• **ASSIGNMENT**:
Your response should reproduce every line of the entries that contains the word "필수값이다".

##### RECORDS PROVIDED #####

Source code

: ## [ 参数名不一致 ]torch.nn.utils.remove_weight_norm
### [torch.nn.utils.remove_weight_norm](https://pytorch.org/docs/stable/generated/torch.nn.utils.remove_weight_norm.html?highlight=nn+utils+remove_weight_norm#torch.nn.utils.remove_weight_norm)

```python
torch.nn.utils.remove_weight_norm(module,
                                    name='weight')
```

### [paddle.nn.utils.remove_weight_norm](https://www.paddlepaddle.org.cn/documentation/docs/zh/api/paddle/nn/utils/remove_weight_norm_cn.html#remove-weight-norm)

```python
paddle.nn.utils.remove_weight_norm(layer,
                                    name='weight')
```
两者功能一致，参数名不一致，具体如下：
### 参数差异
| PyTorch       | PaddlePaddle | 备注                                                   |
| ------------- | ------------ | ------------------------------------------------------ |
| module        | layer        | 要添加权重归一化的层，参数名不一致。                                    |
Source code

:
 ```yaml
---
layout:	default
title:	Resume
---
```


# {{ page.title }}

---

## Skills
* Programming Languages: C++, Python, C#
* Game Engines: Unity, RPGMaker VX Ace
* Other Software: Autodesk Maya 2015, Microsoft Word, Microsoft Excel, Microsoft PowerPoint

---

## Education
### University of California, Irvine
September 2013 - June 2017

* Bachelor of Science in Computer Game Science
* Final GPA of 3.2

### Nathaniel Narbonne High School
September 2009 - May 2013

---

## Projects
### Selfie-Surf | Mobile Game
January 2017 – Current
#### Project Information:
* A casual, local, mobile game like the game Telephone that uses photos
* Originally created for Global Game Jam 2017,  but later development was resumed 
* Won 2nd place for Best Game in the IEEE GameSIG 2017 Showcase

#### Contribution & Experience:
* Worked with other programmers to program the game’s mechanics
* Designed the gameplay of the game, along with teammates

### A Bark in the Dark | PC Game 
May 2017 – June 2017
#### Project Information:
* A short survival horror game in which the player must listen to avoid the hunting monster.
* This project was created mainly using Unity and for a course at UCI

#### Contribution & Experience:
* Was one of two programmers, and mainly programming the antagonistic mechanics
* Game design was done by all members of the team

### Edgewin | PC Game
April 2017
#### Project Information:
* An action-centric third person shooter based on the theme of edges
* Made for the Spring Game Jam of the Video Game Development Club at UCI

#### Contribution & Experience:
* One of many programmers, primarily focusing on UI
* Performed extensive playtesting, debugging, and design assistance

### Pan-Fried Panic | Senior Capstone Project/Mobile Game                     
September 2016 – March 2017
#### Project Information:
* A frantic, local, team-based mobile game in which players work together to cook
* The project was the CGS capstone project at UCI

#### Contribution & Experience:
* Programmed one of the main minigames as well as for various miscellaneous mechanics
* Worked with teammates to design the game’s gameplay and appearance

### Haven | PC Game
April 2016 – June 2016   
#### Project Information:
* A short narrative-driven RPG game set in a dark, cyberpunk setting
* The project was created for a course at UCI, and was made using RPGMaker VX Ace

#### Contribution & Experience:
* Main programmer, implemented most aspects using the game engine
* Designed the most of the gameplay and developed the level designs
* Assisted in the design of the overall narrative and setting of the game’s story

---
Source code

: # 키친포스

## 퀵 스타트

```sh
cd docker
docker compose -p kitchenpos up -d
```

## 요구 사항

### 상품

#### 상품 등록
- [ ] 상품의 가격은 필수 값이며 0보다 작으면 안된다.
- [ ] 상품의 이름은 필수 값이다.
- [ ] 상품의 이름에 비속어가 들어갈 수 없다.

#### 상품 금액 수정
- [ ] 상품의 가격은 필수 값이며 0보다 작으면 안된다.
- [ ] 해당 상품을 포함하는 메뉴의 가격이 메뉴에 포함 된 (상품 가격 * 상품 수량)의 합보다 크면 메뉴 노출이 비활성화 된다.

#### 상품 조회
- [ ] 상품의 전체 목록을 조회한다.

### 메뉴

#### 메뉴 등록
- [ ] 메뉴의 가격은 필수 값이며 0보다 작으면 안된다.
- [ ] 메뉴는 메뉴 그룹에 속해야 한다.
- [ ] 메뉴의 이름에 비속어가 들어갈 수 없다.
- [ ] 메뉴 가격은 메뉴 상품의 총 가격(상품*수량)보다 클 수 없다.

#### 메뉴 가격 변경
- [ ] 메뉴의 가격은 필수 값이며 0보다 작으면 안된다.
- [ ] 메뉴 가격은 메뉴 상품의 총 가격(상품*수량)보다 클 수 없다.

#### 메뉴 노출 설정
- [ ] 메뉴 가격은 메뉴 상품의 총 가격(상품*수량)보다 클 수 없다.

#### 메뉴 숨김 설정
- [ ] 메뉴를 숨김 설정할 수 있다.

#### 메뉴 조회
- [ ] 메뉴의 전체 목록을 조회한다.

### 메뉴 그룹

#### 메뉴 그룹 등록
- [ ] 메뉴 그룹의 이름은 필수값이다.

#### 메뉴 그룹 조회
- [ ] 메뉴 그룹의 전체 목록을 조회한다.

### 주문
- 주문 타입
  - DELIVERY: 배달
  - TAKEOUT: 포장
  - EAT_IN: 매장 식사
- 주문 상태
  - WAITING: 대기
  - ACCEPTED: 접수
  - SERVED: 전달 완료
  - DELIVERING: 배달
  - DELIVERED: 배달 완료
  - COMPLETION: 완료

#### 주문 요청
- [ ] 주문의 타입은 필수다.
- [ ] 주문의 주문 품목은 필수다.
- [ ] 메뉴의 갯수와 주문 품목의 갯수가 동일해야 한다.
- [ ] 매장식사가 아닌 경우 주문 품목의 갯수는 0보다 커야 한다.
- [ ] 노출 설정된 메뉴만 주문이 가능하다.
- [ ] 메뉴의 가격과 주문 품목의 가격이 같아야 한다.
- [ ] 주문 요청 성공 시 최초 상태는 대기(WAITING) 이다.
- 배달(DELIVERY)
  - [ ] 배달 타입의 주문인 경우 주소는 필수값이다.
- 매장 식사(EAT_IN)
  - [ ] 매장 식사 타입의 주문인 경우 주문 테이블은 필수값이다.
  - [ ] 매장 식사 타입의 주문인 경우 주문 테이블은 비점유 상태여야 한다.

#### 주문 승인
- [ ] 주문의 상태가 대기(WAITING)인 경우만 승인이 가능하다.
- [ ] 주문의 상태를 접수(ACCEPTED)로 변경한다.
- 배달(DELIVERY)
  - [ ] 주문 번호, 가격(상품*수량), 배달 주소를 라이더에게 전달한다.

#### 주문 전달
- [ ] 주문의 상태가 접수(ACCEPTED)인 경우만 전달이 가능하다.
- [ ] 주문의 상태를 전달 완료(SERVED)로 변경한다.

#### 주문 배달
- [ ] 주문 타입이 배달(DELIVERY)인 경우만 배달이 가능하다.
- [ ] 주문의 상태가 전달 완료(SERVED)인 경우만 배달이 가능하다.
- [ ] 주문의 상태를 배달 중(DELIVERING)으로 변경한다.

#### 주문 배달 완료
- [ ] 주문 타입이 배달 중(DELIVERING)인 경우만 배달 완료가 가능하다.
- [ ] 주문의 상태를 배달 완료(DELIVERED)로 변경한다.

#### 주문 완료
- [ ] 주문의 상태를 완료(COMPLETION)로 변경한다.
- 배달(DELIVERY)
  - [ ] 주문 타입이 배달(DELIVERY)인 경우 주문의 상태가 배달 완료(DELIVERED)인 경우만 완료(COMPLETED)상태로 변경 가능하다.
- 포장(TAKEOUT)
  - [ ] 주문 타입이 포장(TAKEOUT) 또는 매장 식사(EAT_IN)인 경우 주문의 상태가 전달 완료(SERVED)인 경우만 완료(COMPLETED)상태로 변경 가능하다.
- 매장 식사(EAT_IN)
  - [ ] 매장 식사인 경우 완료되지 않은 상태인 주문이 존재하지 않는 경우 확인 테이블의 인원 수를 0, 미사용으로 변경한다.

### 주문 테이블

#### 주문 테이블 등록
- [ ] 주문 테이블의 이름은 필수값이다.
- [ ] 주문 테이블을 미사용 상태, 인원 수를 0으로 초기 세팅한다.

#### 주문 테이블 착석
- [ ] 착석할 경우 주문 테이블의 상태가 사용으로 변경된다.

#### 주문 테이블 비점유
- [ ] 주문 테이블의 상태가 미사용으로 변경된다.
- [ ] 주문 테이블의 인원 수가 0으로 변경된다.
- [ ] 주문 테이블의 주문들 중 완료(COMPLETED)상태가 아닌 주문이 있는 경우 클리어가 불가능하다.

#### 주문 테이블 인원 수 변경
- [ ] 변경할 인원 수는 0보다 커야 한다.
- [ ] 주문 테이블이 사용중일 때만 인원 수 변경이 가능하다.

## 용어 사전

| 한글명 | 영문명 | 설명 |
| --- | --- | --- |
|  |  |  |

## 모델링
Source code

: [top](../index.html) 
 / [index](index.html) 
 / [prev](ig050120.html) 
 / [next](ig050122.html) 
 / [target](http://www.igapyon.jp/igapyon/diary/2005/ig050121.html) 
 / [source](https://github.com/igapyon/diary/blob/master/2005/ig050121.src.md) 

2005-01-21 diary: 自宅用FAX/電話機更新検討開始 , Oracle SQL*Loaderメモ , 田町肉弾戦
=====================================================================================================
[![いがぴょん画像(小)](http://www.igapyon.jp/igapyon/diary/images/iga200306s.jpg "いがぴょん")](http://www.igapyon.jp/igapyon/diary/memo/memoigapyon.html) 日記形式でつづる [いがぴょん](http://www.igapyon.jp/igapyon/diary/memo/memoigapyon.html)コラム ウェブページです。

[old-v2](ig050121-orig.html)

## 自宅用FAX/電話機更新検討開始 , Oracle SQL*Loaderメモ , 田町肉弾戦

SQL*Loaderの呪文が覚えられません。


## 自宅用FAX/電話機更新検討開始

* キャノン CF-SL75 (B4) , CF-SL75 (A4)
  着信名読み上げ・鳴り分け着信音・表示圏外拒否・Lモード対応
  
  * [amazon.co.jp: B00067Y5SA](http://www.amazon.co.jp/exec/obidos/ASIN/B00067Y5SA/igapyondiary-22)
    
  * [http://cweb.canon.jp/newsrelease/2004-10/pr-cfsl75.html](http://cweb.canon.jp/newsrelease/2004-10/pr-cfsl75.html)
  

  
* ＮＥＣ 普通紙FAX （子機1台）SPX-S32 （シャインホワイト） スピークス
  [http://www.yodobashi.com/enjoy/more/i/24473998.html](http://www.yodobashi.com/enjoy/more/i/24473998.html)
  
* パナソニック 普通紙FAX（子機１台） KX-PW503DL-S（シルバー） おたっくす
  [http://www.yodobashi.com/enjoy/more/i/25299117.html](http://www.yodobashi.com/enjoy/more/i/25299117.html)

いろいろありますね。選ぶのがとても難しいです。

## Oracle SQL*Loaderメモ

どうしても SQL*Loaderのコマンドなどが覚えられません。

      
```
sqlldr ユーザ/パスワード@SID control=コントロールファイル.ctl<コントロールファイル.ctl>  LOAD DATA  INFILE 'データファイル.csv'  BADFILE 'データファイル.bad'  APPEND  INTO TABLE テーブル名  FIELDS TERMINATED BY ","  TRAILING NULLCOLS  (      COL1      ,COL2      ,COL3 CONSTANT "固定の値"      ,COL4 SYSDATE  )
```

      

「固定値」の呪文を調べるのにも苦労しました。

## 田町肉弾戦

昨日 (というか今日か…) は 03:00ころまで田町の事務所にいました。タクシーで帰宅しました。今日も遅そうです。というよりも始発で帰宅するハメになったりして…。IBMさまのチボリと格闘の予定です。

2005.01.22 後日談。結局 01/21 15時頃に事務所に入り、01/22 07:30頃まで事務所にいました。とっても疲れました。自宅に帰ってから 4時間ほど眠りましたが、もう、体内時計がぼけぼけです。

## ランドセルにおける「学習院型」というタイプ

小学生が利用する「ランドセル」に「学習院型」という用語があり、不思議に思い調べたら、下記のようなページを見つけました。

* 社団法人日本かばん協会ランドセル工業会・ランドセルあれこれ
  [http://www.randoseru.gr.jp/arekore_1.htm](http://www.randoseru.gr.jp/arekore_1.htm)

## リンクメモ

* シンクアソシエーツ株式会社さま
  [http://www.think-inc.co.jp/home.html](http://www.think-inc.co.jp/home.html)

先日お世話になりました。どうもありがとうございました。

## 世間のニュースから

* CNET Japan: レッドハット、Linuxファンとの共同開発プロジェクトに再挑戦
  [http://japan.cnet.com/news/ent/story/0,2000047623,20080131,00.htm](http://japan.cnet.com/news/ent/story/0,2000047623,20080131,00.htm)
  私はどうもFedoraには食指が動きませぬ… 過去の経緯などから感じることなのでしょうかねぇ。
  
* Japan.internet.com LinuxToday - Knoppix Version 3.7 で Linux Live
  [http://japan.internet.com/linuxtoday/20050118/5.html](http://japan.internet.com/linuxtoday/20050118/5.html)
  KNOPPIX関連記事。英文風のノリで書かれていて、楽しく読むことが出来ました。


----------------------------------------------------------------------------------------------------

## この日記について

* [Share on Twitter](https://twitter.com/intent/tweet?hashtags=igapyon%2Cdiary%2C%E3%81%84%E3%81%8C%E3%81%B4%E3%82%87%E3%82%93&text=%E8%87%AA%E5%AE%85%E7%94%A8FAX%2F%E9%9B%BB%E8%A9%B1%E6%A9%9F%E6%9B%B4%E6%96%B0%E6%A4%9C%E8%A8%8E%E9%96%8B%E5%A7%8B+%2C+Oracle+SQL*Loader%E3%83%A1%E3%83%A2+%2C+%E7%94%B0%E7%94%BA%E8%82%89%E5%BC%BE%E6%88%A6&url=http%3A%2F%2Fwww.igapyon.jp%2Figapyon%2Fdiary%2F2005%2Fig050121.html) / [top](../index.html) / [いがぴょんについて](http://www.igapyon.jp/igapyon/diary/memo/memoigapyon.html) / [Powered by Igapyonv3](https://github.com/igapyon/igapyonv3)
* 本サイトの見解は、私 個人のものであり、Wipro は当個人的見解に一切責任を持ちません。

#####

• **WRITTEN RESPONSE**:
- [ ] 메뉴 그룹의 이름은 필수값이다.
  - [ ] 배달 타입의 주문인 경우 주소는 필수값이다.
  - [ ] 매장 식사 타입의 주문인 경우 주문 테이블은 필수값이다.
- [ ] 주문 테이블의 이름은 필수값이다.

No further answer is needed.